Hypothesis: Diet and weight will negatively influence the vaginal microbiome and increase the likelihood of BV.
Methods: Female patients entering Wake Forest Baptist Health (WFBH) Weight Management Program (WMP) between 2016 to 2019 were invited to participate in a survey with questions addressing demographic information and various behavioral characteristics that may influence rates of BV. Participants also provided a one-time self-obtained vaginal swab that was analyzed for presence of BV using the Nugent gram stain. A chart review was simultaneously conducted to collect participants’ past medical history, weight, nutrition information, and laboratory values to include HbA1c, lipid profile, and C-reactive protein (CRP). Information was entered into RedCap and subsequently analyzed.
Results: 31 participants were recruited into the study, with a participant median age of 45. A majority of participants self-identified as White Non-Hispanic/Latino (n=24, 82.8%) and Black or African American (n=5, 17.2%). 37.9% (n=11) of participants were post-menopausal, while 62.1% (n=18) were pre-menopausal at time of survey administration. A majority of participants indicated that they have never been diagnosed with vaginosis (n=18, 64.3%), followed by those (n=8, 28.6%) indicating that they have been diagnosed, while two (7.1%) participants were unsure. In contrast, 23 (82.1%) participants indicated that they had been previously diagnosed with vaginal yeast infection, while 5 (17.9%) participants indicated that they have not. Participants reported treatment for a vaginal yeast infection an average of six times in their life. The most commonly observed concurrent medical conditions in study participants included hypertension (58.1%), dyslipidemia (45.2%), diabetes (42.0%), and obstructive sleep apnea (29.0%). Of 20 specimens where Nugent gram stain was available, one was indicative, 15 negative, and four indeterminate samples for BV, respectively.
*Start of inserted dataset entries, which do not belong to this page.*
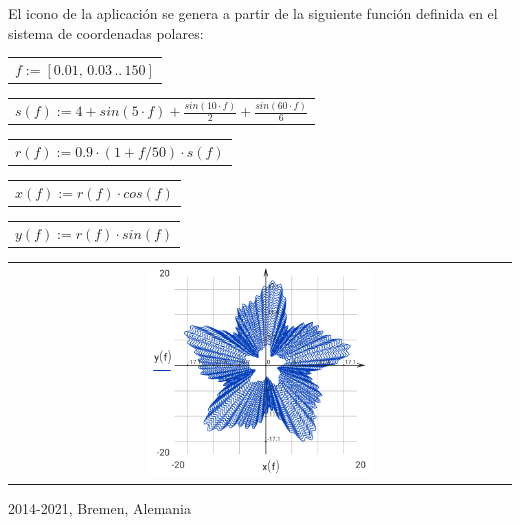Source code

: \documentclass[DIV=calc, paper=a4, fontsize=11pt, twocolumn]{scrartcl}
\begin{document}
El icono de la aplicación se genera a
partir de la siguiente función
definida en el sistema de coordenadas
polares:
\begin{center}\begin{tabular}{c}
                $f := \left[ 0.01,\, 0.03 \,..\, 150 \right]$
\end{tabular}\end{center}
\begin{center}\begin{tabular}{c}
                $s(f) := 4 + sin \left( 5 \cdot f\right)  + \frac{sin \left( 10 \cdot f\right) }{2} + \frac{sin \left( 60 \cdot f\right) }{6}$
\end{tabular}\end{center}
\begin{center}\begin{tabular}{c}
                $r(f) := 0.9 \cdot \left( 1 + f / 50 \right) \cdot s \left( f\right) $
\end{tabular}\end{center}
\begin{center}\begin{tabular}{c}
                $x(f) := r \left( f\right)  \cdot cos \left( f\right) $
\end{tabular}\end{center}
\begin{center}\begin{tabular}{c}
                $y(f) := r \left( f\right)  \cdot sin \left( f\right) $
\end{tabular}\end{center}
\begin{center}\begin{tabular}{c} \includegraphics[width=0.45\textwidth]{graphics/about_micromath_fig1.png} \end{tabular}\end{center}

2014-2021, Bremen, Alemania
\end{document}
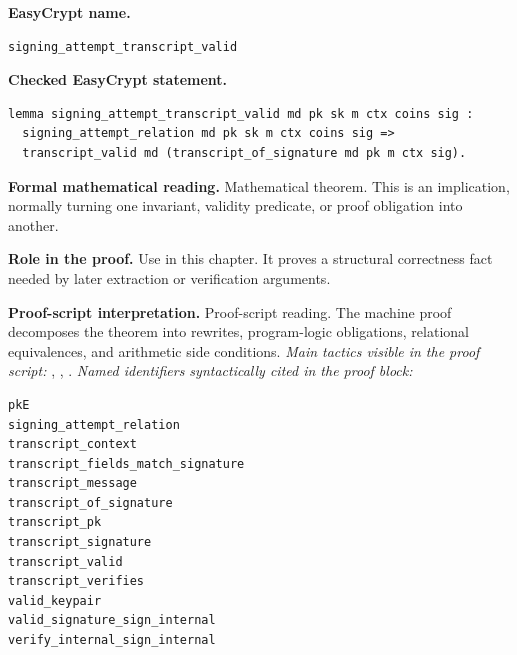 \begin{formaltheorem}
\noindent\textbf{EasyCrypt name.}
\begin{lstlisting}[language=EasyCrypt,basicstyle=\ttfamily\scriptsize]
signing_attempt_transcript_valid
\end{lstlisting}
\noindent\textbf{Checked EasyCrypt statement.}
\begin{lstlisting}[language=EasyCrypt,basicstyle=\ttfamily\scriptsize]
lemma signing_attempt_transcript_valid md pk sk m ctx coins sig :
  signing_attempt_relation md pk sk m ctx coins sig =>
  transcript_valid md (transcript_of_signature md pk m ctx sig).
\end{lstlisting}
\noindent\textbf{Formal mathematical reading.}
Mathematical theorem. This is an implication, normally turning one invariant, validity predicate, or proof obligation into another.

\noindent\textbf{Role in the proof.}
Use in this chapter. It proves a structural correctness fact needed by later extraction or verification arguments.

\noindent\textbf{Proof-script interpretation.}
Proof-script reading. The machine proof decomposes the theorem into rewrites, program-logic obligations, relational equivalences, and arithmetic side conditions.
\emph{Main tactics visible in the proof script:} , , .
\emph{Named identifiers syntactically cited in the proof block:}
\begin{lstlisting}[language=EasyCrypt,basicstyle=\ttfamily\scriptsize]
pkE
signing_attempt_relation
transcript_context
transcript_fields_match_signature
transcript_message
transcript_of_signature
transcript_pk
transcript_signature
transcript_valid
transcript_verifies
valid_keypair
valid_signature_sign_internal
verify_internal_sign_internal
\end{lstlisting}

\end{formaltheorem}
Conclusions: The most common vaginal complaint on history was vaginal yeast infection. Most women had never experienced bacterial vaginosis and few had evidence of vaginal dysbiosis as represented by an abnormal Nugent score. Further studies are needed to explore the influence of the gut on the vaginal microbiome.
Source of mentor’s funding or other support that funded this research: This study is not funded.